Check every line of the records below for the string "with" and copy the ones that have it.

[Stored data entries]
┄┄┄┄┄┄
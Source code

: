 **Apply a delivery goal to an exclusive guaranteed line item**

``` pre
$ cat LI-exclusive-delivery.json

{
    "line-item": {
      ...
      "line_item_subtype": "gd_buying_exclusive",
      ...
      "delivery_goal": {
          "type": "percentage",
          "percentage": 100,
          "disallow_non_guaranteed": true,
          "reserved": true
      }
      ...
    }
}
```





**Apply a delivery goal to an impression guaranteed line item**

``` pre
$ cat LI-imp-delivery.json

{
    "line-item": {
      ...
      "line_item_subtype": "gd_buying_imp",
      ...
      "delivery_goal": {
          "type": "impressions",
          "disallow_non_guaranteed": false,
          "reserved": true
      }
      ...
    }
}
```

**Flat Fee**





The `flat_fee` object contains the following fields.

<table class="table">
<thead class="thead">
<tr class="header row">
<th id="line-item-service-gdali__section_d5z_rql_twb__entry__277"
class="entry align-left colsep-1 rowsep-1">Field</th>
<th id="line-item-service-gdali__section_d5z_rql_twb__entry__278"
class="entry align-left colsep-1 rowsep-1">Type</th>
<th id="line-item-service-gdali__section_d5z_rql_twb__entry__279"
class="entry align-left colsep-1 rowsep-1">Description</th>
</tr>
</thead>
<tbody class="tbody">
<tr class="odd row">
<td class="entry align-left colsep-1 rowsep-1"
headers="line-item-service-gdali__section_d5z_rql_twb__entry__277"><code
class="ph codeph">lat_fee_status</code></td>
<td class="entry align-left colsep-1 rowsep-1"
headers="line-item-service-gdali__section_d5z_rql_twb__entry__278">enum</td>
┄┄┄┄┄┄
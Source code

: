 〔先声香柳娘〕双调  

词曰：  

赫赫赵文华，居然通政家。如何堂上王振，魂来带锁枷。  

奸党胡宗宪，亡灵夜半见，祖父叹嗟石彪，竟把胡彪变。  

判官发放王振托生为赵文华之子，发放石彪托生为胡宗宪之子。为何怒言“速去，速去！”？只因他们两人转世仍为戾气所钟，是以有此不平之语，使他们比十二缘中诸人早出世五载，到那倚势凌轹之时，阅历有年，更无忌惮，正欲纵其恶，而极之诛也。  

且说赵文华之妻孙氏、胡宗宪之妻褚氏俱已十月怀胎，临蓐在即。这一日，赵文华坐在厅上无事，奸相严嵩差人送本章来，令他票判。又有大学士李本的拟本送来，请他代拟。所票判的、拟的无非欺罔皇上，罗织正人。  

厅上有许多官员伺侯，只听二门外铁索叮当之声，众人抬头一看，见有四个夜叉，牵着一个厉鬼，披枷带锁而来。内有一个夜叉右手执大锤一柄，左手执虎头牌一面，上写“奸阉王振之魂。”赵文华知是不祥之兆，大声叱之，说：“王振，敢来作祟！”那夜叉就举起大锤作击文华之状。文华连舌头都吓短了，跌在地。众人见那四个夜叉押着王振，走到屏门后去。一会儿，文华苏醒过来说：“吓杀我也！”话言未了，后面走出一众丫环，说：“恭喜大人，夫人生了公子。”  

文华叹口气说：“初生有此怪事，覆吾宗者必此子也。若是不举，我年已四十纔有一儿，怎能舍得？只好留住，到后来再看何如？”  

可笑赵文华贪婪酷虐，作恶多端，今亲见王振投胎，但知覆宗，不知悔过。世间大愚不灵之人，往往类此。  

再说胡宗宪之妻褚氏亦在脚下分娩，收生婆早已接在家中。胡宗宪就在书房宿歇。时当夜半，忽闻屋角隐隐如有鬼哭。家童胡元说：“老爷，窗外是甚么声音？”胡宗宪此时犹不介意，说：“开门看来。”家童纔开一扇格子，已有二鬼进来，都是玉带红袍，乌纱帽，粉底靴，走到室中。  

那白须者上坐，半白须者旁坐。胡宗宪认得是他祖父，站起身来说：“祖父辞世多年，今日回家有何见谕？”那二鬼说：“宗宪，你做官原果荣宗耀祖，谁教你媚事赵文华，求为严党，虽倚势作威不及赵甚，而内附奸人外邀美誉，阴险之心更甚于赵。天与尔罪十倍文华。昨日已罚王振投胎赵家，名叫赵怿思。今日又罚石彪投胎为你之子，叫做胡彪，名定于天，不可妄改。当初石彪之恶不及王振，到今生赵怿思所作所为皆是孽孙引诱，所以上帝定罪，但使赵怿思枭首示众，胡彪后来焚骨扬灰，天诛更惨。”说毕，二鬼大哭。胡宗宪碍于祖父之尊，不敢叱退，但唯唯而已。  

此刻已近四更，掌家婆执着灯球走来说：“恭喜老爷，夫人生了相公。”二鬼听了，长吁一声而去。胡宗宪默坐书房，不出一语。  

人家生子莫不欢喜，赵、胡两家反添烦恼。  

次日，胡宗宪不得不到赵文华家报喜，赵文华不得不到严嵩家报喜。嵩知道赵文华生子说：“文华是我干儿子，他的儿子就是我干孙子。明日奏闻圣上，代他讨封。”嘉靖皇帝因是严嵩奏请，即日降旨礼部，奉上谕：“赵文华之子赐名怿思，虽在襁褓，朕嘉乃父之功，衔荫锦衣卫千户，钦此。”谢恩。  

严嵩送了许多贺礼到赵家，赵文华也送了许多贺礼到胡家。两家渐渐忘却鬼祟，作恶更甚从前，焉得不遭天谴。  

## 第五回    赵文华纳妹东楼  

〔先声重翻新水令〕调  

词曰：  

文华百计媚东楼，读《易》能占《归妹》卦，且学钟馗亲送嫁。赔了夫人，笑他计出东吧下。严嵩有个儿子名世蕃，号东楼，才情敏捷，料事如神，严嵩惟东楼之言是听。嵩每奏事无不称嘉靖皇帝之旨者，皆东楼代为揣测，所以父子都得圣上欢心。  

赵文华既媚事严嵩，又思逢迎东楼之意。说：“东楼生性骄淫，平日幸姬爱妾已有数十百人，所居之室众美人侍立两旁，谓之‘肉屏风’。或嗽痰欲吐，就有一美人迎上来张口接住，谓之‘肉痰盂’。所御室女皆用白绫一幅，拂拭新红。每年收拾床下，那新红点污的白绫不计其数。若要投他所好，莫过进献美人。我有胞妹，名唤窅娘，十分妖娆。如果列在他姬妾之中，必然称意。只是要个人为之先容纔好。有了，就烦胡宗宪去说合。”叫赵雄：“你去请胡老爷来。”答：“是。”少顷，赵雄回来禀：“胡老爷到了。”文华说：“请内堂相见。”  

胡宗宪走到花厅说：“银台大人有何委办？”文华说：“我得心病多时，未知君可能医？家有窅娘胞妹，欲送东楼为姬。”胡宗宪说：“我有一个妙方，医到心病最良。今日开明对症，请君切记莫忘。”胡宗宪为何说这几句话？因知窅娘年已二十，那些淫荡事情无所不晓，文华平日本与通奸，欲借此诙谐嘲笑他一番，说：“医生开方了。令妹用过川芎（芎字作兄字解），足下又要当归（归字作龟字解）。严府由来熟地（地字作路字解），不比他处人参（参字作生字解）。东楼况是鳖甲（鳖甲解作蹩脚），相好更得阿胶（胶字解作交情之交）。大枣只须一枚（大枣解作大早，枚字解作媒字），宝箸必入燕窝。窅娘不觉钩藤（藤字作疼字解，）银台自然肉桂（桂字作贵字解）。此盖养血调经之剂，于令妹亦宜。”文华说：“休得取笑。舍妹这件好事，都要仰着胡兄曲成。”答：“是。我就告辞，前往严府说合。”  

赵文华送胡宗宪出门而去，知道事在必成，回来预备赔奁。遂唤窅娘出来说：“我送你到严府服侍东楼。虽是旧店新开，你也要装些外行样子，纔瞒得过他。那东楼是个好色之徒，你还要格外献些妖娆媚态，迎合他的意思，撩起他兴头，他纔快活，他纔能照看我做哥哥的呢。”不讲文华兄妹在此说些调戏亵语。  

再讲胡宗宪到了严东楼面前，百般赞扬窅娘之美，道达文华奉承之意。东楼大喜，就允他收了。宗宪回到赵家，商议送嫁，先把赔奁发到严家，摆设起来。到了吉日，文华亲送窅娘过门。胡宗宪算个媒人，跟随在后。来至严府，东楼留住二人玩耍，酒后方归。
┄┄┄┄┄┄
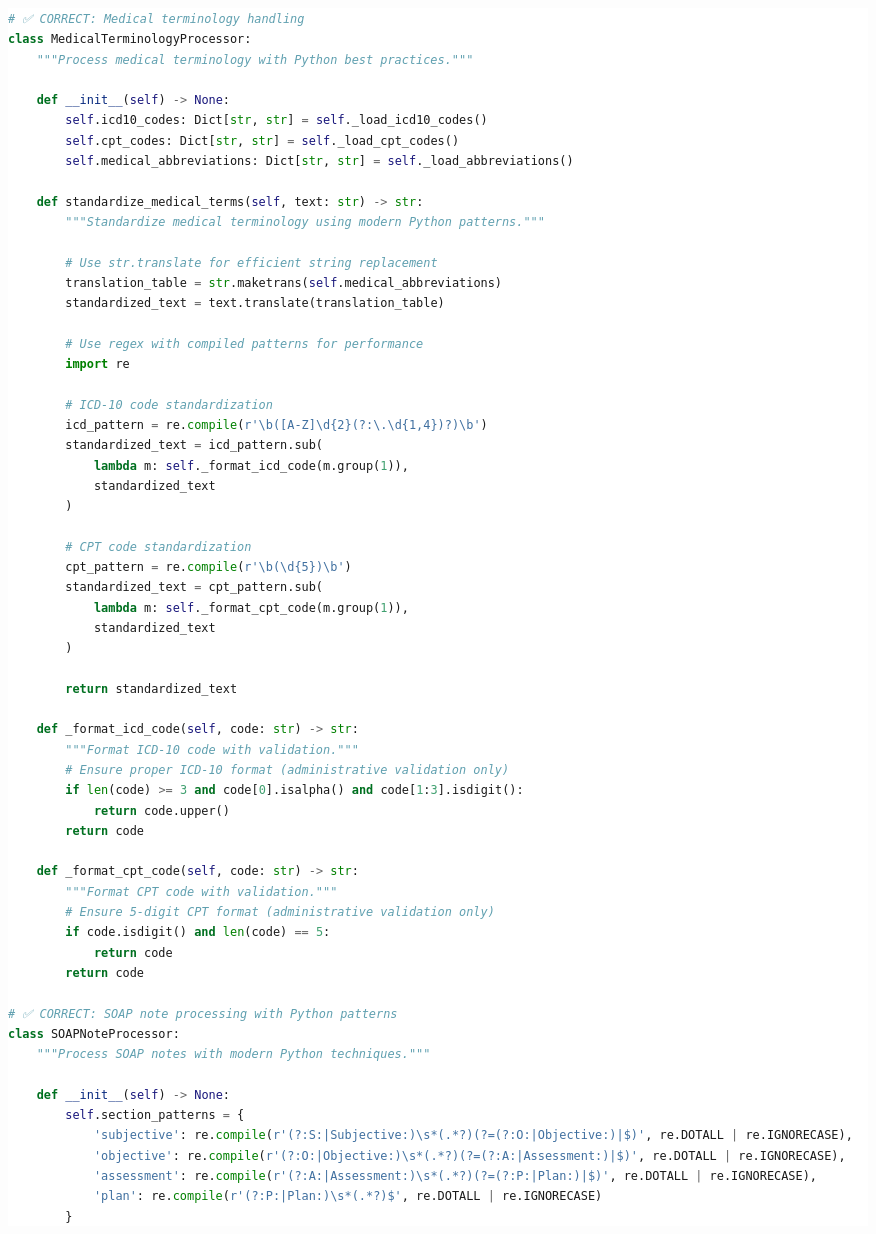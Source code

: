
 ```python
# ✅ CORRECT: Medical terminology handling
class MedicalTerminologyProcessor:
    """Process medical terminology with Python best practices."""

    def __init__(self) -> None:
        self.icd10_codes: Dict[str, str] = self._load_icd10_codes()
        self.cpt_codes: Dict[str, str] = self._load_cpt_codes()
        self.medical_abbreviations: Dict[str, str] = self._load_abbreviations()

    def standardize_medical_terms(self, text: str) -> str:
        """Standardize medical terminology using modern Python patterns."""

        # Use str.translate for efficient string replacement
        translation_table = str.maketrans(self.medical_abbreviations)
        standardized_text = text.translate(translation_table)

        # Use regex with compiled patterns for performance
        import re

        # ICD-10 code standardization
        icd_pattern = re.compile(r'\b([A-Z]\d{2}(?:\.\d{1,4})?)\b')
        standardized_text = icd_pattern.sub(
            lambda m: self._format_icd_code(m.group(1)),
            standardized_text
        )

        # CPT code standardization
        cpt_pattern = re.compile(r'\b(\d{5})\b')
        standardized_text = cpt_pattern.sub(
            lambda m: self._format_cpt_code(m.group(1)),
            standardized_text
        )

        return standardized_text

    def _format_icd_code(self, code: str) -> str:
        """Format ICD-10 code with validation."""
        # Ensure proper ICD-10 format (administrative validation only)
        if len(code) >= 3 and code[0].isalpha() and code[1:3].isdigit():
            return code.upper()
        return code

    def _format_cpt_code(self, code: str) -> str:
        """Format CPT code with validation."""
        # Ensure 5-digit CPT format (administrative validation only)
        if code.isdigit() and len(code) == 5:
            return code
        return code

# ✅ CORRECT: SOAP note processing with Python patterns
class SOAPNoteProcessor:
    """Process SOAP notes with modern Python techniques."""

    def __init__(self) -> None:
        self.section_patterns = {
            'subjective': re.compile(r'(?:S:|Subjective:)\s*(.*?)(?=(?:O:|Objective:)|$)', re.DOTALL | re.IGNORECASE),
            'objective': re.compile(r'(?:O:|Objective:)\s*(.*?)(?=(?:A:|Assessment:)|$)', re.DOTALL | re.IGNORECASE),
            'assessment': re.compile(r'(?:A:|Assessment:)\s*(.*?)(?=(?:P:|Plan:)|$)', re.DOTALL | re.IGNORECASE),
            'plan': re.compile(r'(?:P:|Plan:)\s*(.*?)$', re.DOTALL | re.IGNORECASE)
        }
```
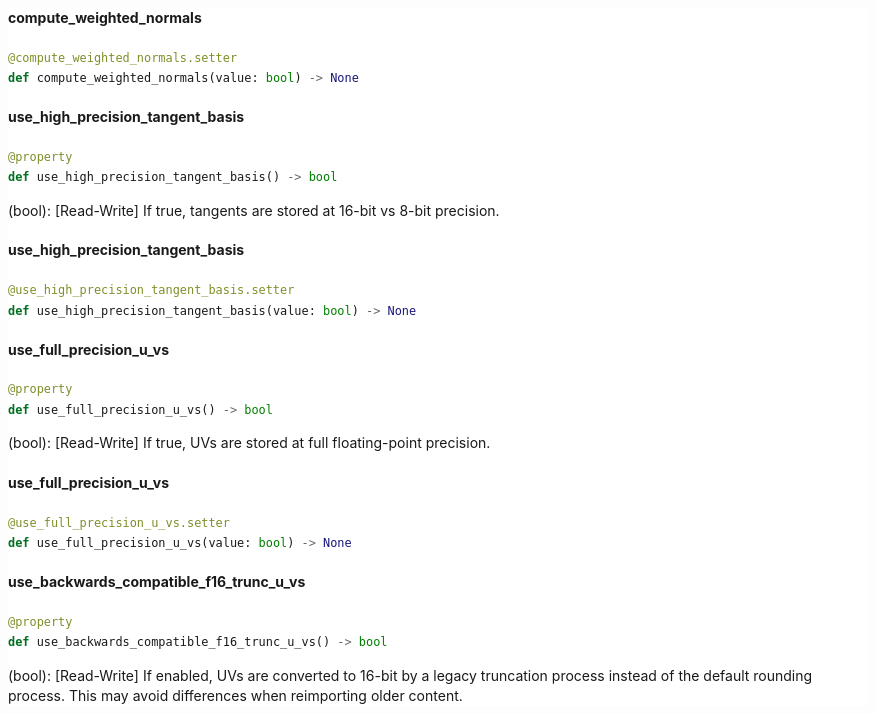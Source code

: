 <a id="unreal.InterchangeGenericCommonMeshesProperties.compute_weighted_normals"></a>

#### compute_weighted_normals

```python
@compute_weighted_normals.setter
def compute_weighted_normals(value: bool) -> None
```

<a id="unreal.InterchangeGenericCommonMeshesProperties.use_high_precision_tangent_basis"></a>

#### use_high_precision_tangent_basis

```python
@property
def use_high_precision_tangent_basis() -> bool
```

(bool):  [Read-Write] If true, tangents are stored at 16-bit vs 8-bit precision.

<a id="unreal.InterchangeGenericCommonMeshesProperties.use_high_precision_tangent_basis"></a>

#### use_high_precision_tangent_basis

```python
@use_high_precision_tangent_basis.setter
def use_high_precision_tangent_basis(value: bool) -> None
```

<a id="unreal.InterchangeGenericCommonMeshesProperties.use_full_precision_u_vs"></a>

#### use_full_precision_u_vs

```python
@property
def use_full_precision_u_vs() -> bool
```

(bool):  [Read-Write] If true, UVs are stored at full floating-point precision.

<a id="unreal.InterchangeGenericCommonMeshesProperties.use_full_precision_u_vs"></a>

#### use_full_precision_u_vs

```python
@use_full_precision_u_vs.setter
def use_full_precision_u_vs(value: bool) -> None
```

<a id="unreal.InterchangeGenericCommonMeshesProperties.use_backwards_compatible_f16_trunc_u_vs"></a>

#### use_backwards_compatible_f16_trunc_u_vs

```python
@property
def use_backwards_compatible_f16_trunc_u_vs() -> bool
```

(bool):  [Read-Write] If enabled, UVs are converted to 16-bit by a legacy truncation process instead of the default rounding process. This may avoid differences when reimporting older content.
┄┄┄┄┄┄
• _WRITTEN RESPONSE_:
    """Process medical terminology with Python best practices."""
        # Use regex with compiled patterns for performance
        """Format ICD-10 code with validation."""
        """Format CPT code with validation."""
# ✅ CORRECT: SOAP note processing with Python patterns
    """Process SOAP notes with modern Python techniques."""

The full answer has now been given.